An efficient and perceptually motivated auditory neural encoding and decoding algorithm for spiking neural networks
Zihan Pan, Yansong Chua, Jibin Wu, Malu Zhang, Haizhou Li, and, Eliathamby Ambikairajah

TL;DR
This paper introduces a biologically inspired auditory encoding and decoding scheme for spiking neural networks, improving speech processing by incorporating psychoacoustic principles and providing new datasets for benchmarking.
Contribution
The paper presents BAE, a novel auditory encoding scheme that emulates human auditory processing, and releases two spike-based speech datasets for research benchmarking.
Findings
BAE achieves high perceptual quality as measured by PESQ.
Speech recognition experiments show improved performance with BAE.
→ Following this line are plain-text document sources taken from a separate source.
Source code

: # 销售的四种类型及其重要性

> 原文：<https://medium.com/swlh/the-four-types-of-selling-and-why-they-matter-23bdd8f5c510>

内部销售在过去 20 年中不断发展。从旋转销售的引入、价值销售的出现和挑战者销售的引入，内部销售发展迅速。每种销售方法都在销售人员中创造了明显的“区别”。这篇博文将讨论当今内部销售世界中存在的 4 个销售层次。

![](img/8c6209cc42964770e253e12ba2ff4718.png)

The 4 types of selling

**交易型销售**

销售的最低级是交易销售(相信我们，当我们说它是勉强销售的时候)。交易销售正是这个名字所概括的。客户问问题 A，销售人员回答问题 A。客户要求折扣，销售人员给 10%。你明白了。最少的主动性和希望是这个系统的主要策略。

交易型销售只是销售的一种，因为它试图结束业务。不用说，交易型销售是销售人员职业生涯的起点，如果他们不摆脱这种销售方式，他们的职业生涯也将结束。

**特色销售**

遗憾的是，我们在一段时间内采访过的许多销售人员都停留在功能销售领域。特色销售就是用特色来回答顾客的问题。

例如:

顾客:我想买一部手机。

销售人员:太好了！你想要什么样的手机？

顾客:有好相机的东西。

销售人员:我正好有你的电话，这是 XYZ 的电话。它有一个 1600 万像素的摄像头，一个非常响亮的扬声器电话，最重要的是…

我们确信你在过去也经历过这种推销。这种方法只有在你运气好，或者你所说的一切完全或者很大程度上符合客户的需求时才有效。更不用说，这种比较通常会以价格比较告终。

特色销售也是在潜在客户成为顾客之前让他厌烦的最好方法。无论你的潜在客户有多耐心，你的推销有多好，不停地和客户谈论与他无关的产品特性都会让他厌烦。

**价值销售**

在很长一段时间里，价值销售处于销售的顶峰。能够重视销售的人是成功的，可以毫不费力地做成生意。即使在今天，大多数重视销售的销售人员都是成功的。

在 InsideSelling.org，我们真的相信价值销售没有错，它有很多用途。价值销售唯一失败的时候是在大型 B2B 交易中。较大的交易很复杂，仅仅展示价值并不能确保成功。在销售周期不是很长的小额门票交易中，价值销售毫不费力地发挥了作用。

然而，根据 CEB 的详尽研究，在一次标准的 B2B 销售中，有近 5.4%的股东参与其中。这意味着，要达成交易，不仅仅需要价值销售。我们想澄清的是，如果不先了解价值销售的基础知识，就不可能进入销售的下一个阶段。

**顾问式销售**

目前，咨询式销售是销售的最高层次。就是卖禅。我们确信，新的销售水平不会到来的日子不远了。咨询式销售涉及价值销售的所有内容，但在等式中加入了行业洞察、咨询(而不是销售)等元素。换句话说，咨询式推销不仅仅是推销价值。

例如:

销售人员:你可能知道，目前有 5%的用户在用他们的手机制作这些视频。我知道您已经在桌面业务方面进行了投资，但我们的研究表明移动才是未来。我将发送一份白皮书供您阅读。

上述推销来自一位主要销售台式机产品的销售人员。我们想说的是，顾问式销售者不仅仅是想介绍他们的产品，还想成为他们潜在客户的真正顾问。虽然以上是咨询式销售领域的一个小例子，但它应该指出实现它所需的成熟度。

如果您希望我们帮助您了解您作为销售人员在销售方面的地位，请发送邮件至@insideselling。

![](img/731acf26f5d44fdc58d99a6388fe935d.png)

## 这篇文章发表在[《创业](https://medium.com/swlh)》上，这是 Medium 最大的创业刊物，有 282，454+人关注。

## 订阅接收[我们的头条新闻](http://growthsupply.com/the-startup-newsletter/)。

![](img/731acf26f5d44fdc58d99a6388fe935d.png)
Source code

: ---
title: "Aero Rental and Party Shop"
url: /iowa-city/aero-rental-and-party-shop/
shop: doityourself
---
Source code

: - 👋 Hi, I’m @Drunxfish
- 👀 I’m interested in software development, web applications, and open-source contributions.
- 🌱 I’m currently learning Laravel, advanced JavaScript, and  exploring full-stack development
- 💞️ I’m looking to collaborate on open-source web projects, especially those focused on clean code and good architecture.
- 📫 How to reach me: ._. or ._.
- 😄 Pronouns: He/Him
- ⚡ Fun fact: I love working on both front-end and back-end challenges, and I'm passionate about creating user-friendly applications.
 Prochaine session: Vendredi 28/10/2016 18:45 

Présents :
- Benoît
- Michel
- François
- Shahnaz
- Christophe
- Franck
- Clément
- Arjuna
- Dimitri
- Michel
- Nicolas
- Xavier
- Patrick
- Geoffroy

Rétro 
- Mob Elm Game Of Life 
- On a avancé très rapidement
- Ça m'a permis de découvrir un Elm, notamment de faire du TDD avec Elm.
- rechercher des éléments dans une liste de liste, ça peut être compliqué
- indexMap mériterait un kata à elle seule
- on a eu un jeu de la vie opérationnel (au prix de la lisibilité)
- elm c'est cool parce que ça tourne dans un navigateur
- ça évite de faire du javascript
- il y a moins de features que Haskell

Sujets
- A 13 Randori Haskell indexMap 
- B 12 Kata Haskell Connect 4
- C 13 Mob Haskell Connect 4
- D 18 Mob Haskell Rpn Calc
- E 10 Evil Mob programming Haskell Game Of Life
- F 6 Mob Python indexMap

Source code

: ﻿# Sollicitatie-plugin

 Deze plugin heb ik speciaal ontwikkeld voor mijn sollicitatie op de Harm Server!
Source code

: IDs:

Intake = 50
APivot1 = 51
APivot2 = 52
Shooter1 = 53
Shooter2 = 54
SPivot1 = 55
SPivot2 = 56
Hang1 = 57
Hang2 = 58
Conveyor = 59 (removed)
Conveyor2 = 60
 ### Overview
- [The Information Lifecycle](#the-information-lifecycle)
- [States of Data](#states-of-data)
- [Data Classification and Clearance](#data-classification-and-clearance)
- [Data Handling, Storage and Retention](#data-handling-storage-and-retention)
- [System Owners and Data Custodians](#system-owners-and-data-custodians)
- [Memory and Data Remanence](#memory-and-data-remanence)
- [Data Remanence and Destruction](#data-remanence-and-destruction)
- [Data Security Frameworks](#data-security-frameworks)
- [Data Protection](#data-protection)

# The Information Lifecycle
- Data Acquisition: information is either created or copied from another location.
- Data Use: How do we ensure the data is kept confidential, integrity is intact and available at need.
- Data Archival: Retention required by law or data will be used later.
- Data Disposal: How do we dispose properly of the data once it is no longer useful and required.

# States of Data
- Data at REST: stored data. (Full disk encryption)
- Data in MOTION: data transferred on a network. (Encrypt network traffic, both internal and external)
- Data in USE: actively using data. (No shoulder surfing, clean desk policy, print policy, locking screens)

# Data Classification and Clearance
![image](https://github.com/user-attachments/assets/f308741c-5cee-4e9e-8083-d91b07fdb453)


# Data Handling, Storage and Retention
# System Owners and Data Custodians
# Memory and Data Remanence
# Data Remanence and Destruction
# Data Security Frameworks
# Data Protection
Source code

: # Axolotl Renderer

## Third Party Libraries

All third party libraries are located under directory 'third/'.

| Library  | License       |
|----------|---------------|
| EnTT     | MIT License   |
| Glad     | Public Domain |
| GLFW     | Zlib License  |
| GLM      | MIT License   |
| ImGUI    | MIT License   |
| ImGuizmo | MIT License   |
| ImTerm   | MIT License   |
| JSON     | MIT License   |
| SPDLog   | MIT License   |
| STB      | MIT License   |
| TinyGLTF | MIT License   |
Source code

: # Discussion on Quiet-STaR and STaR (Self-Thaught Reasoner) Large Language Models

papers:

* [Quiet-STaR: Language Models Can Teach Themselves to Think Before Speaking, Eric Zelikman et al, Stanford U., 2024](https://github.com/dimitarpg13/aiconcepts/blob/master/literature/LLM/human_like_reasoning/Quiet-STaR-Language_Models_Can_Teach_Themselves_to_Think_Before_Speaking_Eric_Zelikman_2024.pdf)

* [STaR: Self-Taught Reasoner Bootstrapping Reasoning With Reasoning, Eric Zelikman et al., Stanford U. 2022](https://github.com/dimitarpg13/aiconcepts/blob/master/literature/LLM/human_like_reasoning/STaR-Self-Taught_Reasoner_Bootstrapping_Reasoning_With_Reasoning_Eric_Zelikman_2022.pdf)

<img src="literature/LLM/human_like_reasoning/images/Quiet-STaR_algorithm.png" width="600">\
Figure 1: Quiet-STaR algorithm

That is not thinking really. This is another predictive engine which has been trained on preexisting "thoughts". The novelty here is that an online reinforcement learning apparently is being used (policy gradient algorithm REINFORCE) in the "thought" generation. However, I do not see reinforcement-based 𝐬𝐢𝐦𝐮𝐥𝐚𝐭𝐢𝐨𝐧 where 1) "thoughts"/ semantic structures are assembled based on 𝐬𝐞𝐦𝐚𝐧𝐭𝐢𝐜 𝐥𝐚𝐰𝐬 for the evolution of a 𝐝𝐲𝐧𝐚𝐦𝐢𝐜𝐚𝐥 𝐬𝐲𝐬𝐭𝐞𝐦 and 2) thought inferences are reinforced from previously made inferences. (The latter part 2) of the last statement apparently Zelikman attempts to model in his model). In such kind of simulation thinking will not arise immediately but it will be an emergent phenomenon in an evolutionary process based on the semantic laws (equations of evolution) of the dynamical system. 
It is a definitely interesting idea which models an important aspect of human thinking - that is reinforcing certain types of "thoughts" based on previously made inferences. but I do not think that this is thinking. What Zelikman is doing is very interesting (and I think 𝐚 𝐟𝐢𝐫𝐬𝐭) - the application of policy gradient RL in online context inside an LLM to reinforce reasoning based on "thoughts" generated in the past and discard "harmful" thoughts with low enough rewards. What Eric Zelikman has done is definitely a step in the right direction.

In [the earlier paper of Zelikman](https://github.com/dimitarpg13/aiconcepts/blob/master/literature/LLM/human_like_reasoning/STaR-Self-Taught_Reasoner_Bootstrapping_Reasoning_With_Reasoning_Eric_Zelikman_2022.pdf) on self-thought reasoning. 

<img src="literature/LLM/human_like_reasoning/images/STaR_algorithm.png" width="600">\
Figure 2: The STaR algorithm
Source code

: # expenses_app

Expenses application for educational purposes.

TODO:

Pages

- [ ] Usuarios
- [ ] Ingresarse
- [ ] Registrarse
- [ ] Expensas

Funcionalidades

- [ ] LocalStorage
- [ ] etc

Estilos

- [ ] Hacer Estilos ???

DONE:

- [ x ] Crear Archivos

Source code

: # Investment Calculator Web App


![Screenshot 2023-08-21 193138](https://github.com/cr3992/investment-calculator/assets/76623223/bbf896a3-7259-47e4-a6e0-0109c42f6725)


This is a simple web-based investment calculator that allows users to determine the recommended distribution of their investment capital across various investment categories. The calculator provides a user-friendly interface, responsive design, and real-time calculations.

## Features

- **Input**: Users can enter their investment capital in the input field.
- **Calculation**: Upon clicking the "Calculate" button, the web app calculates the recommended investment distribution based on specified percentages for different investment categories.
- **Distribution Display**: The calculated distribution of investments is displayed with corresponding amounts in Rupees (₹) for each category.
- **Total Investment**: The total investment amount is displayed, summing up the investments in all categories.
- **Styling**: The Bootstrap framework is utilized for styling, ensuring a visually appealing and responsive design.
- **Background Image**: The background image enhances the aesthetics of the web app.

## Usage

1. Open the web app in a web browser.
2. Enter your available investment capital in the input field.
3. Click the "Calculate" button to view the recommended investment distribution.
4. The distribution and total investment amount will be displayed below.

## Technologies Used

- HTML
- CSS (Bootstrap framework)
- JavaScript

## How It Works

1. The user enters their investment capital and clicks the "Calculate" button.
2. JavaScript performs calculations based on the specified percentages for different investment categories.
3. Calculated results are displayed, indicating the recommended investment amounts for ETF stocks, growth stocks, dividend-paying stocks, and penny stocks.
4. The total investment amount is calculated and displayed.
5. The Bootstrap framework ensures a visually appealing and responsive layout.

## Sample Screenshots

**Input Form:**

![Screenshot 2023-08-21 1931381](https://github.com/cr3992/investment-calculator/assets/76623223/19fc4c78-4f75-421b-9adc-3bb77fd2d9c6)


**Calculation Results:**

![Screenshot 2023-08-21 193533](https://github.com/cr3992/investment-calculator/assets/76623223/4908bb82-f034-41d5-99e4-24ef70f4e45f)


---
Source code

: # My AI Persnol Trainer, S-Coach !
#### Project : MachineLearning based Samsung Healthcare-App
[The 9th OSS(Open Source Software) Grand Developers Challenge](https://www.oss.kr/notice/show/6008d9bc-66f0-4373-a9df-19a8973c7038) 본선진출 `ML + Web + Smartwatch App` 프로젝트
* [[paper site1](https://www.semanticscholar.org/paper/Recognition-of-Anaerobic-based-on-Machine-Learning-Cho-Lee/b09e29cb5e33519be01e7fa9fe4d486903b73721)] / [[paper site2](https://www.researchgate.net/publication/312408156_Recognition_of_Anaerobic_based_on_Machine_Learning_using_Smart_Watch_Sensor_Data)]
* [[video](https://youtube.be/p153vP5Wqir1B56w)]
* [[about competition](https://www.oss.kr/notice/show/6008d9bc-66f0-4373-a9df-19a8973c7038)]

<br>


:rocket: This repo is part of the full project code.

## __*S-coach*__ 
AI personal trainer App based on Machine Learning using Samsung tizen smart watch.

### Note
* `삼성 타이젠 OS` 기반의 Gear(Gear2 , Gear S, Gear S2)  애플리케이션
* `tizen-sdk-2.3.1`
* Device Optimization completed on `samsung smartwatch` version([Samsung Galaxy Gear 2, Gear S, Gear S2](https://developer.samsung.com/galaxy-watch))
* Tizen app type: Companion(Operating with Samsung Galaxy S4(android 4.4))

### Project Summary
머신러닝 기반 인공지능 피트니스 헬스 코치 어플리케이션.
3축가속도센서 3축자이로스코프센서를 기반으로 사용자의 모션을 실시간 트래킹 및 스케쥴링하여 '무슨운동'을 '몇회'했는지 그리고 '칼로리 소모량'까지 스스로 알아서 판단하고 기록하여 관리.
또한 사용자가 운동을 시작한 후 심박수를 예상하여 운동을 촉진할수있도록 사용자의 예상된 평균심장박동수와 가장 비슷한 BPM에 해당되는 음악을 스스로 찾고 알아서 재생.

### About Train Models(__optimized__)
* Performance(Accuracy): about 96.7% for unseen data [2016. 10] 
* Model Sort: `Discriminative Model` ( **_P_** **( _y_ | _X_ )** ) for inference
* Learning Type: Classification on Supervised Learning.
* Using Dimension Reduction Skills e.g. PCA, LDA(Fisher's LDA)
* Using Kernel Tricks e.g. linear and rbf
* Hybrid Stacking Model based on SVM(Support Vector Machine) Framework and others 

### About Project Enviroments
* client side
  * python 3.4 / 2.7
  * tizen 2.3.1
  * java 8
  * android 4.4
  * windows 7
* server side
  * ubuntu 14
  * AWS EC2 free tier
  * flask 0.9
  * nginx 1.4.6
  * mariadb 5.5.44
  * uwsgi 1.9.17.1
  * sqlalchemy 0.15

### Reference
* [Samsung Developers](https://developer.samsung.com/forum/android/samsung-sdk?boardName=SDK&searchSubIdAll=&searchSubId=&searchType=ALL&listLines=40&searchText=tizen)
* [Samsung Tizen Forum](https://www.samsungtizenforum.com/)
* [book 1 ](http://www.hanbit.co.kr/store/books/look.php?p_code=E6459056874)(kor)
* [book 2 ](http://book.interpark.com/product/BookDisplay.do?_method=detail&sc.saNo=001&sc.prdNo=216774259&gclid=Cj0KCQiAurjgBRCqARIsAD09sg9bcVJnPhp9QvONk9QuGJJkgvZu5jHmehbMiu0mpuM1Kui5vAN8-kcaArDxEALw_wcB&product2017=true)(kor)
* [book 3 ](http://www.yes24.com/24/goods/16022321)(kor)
Two new spike-based speech datasets are introduced for benchmarking.
Abstract
Auditory front-end is an integral part of a spiking neural network (SNN) when performing auditory cognitive tasks. It encodes the temporal dynamic stimulus, such as speech and audio, into an efficient, effective and reconstructable spike pattern to facilitate the subsequent processing. However, most of the auditory front-ends in current studies have not made use of recent findings in psychoacoustics and physiology concerning human listening. In this paper, we propose a neural encoding and decoding scheme that is optimized for speech processing. The neural encoding scheme, that we call Biologically plausible Auditory Encoding (BAE), emulates the functions of the perceptual components of the human auditory system, that include the cochlear filter bank, the inner hair cells, auditory masking effects from psychoacoustic models, and the spike neural encoding by the auditory nerve. We…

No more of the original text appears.